(Work instruction) Everything from the line containing "## Motivation" through the last line of the material must be restated word for word, and only that.

(The records)

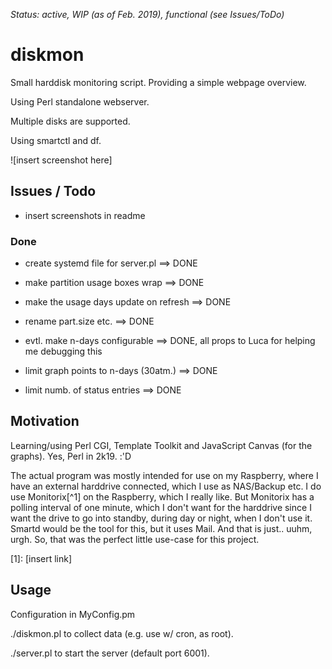 _Status: active, WIP (as of Feb. 2019), functional (see Issues/ToDo)_

# diskmon

Small harddisk monitoring script. Providing a simple webpage overview.

Using Perl standalone webserver.

Multiple disks are supported.

Using smartctl and df.

![insert screenshot here]

## Issues / Todo

- insert screenshots in readme

### Done

- create systemd file for server.pl
  ==> DONE

- make partition usage boxes wrap
  ==> DONE

- make the usage days update on refresh
  ==> DONE

- rename part.size etc.
  ==> DONE

- evtl. make n-days configurable
  ==> DONE, all props to Luca for helping me debugging this

- limit graph points to n-days (30atm.)
  ==> DONE

- limit numb. of status entries
  ==> DONE

## Motivation

Learning/using Perl CGI, Template Toolkit and JavaScript Canvas (for the graphs).
Yes, Perl in 2k19. :'D

The actual program was mostly intended for use on my Raspberry, where I have
an external harddrive connected, which I use as NAS/Backup etc.
I do use Monitorix[^1] on the Raspberry, which I really like. But Monitorix has a
polling interval of one minute, which I don't want for the harddrive since I
want the drive to go into standby, during day or night, when I don't use it.
Smartd would be the tool for this, but it uses Mail. And that is just.. uuhm,
urgh. So, that was the perfect little use-case for this project.

[1]: [insert link]

## Usage

Configuration in MyConfig.pm

./diskmon.pl to collect data (e.g. use w/ cron, as root).

./server.pl to start the server (default port 6001).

(Response box)
## Motivation

Learning/using Perl CGI, Template Toolkit and JavaScript Canvas (for the graphs).
Yes, Perl in 2k19. :'D

The actual program was mostly intended for use on my Raspberry, where I have
an external harddrive connected, which I use as NAS/Backup etc.
I do use Monitorix[^1] on the Raspberry, which I really like. But Monitorix has a
polling interval of one minute, which I don't want for the harddrive since I
want the drive to go into standby, during day or night, when I don't use it.
Smartd would be the tool for this, but it uses Mail. And that is just.. uuhm,
urgh. So, that was the perfect little use-case for this project.

[1]: [insert link]

## Usage

Configuration in MyConfig.pm

./diskmon.pl to collect data (e.g. use w/ cron, as root).

./server.pl to start the server (default port 6001).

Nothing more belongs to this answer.